__Stored data entries__
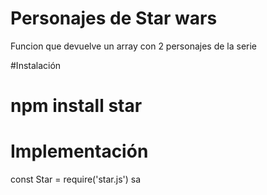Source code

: # Personajes de Star wars

Funcion que devuelve un array con 2 personajes de la serie

#Instalación

# npm install star

# Implementación

const Star = require('star.js')
sa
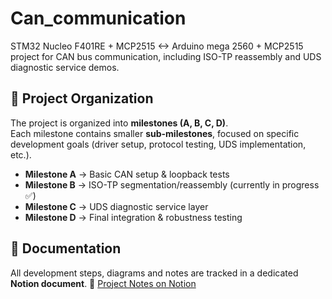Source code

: # Can_communication
STM32 Nucleo F401RE + MCP2515 &lt;-> Arduino mega 2560 + MCP2515 project for CAN bus communication, including ISO-TP reassembly and UDS diagnostic service demos.

## 📌 Project Organization

The project is organized into **milestones (A, B, C, D)**.  
Each milestone contains smaller **sub-milestones**, focused on specific development goals (driver setup, protocol testing, UDS implementation, etc.).

- **Milestone A** → Basic CAN setup & loopback tests  
- **Milestone B** → ISO-TP segmentation/reassembly (currently in progress ✅)  
- **Milestone C** → UDS diagnostic service layer  
- **Milestone D** → Final integration & robustness testing  

## 📒 Documentation

All development steps, diagrams and notes are tracked in a dedicated **Notion document**.
🔗 [Project Notes on Notion](https://reinvented-hour-246.notion.site/CAN-COMMUNICATION-7c70d8237d704bf4bcac146c4ff31d1f?pvs=143)
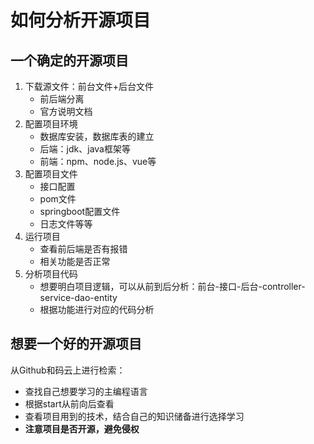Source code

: # 如何分析开源项目



## 一个确定的开源项目

1. 下载源文件：前台文件+后台文件
   - 前后端分离
   - 官方说明文档
2. 配置项目环境
   - 数据库安装，数据库表的建立
   - 后端：jdk、java框架等
   - 前端：npm、node.js、vue等
3. 配置项目文件
   - 接口配置
   - pom文件
   - springboot配置文件
   - 日志文件等等
4. 运行项目
   - 查看前后端是否有报错
   - 相关功能是否正常
5. 分析项目代码
   - 想要明白项目逻辑，可以从前到后分析：前台-接口-后台-controller-service-dao-entity
   - 根据功能进行对应的代码分析



## 想要一个好的开源项目

从Github和码云上进行检索：

- 查找自己想要学习的主编程语言
- 根据start从前向后查看
- 查看项目用到的技术，结合自己的知识储备进行选择学习
- **注意项目是否开源，避免侵权**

__WHAT THE TASK REQUIRES__
Return each line from the data where the string "service" can be found.

__SOLUTION__
STM32 Nucleo F401RE + MCP2515 &lt;-> Arduino mega 2560 + MCP2515 project for CAN bus communication, including ISO-TP reassembly and UDS diagnostic service demos.
- **Milestone C** → UDS diagnostic service layer  
   - 想要明白项目逻辑，可以从前到后分析：前台-接口-后台-controller-service-dao-entity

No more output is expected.